Depuis le début de la semaine, les Panama Papers ébranlent le monde : un travail exceptionnel de journalisme d'investigation a conduit à des révélations-chocs, qui elles-mêmes mènent à d'importantes manifestations, notamment en Islande, où le premier ministre a démissioné mardi. On sait depuis longtemps à quel point la classe politique dans son ensemble ne répugne pas à l'évasion et à la fraude fiscale – pensons à Jérôme Cahuzac... Mais ce qui choque dans les paradis fiscaux, c'est leur aspect institutionnel, le fait qu'ils soient la norme pour certains grands de ce monde, comme si on avait affaire à une pratique légale, officielle.

Puisque Le Monde évoque, dans son édito de mardi, le « tournis »  que donne cette avalanche de révélations, tournons-nous vers le Moyen Âge. Car la pratique des paradis fiscaux ne date pas d'hier. Au tournant du XIIe siècle, le succès de la première croisade conduit à la formation des États latins d'Orient, dont le royaume de Jérusalem est le plus célèbre. Les Latins qui choisissent de rester vivre en Orient sont peu nombreux, et, pour assiéger les cités qui restent au pouvoir des musulmans, ils se tournent vers les communes italiennes : Venise, Pise, Gênes.
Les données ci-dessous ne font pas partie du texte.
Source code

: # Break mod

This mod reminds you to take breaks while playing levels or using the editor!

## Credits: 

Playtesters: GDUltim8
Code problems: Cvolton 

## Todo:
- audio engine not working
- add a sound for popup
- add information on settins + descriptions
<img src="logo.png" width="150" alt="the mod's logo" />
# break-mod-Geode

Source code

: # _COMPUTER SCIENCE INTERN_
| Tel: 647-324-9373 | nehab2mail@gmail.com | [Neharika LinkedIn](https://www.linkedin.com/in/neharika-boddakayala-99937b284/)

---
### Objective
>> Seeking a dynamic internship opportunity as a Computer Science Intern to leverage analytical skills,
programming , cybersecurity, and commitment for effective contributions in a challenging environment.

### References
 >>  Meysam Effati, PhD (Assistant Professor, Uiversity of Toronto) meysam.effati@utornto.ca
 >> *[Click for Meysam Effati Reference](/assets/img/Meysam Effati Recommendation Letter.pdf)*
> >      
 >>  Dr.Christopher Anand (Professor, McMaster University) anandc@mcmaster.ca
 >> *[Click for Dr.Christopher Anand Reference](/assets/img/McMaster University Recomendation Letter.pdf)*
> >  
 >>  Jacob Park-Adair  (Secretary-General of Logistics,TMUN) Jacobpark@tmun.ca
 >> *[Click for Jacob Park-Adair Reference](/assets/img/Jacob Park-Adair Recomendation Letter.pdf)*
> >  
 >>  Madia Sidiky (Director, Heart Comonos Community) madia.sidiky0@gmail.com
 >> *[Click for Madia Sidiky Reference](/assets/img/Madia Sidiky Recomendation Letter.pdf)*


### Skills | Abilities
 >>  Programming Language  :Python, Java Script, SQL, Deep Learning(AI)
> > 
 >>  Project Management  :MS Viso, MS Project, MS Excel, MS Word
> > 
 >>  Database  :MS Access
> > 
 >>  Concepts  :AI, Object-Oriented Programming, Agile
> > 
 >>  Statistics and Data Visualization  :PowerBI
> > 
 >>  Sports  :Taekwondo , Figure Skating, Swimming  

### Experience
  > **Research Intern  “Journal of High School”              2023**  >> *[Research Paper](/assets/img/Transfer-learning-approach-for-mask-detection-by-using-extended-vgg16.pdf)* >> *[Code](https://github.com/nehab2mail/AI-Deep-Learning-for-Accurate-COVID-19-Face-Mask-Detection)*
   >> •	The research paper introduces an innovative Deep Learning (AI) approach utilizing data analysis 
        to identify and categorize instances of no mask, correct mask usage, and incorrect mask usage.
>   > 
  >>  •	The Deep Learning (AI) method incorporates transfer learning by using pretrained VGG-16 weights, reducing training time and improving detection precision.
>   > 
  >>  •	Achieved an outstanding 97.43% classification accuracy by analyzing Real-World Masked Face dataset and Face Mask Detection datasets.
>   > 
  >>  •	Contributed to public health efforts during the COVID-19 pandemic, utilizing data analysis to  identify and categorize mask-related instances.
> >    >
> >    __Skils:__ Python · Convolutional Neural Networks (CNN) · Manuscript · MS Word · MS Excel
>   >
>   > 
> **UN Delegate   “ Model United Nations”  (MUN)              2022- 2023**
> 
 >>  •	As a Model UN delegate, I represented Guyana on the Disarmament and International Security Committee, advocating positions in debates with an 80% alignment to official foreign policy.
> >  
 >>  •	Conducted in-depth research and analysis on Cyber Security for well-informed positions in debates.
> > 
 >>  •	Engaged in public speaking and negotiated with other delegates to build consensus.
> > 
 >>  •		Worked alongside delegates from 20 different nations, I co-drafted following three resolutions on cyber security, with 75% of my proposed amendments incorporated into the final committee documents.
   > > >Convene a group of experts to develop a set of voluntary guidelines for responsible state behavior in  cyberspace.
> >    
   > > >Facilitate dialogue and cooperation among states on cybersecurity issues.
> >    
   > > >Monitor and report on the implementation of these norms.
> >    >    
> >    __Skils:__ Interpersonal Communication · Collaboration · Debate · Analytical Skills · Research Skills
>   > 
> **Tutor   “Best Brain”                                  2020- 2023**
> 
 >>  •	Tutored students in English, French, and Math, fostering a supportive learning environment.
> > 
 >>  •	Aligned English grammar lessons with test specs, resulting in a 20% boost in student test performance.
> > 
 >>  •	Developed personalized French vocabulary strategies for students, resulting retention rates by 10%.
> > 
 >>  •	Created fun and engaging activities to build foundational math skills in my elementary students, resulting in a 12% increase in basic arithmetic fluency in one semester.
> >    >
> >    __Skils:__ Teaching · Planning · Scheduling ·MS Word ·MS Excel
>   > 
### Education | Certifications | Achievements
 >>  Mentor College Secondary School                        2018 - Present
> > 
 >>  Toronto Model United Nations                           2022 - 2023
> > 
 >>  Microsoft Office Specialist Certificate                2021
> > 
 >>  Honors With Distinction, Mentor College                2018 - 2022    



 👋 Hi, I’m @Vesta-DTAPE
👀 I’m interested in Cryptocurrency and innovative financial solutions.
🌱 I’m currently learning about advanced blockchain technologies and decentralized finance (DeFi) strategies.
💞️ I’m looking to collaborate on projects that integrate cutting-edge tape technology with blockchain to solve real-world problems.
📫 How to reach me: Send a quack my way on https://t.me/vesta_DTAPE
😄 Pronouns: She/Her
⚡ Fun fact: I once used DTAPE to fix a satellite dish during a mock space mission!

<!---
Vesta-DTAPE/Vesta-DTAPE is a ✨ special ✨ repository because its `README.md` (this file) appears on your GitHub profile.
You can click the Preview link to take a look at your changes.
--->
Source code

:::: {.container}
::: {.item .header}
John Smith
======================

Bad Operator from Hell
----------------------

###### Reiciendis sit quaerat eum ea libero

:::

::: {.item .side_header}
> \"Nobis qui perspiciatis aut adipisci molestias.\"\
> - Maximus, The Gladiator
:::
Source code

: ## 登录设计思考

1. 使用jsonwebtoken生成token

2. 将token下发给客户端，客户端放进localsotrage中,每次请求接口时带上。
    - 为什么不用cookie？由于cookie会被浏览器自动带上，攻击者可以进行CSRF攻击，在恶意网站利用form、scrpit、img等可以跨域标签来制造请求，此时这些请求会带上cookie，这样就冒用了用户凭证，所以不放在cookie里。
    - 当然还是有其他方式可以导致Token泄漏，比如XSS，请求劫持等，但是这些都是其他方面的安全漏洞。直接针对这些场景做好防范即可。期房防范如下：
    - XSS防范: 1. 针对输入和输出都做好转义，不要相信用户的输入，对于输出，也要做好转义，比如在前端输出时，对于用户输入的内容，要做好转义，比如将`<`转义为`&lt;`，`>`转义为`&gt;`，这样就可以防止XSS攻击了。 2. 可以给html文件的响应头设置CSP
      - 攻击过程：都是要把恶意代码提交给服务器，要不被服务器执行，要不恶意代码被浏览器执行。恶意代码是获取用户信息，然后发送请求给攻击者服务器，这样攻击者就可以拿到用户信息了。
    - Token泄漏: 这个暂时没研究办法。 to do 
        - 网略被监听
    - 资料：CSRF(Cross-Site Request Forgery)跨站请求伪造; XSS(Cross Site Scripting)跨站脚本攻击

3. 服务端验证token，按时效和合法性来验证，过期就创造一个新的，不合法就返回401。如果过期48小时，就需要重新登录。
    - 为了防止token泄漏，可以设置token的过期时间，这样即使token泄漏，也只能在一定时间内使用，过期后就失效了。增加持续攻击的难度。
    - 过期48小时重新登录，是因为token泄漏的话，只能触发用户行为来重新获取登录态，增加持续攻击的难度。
Les Italiens s'empressent de monnayer leur aide en réclamant la plupart du temps un tiers des villes qu'ils aideront à prendre. Dans ce tiers de la ville, ce sont les lois de la commune qui doivent s'appliquer : on parle de privilège d'extraterritorialité, car cette partie de la ville, bien que située géographiquement en Orient, est considérée comme si elle était située à Venise ou à Pise.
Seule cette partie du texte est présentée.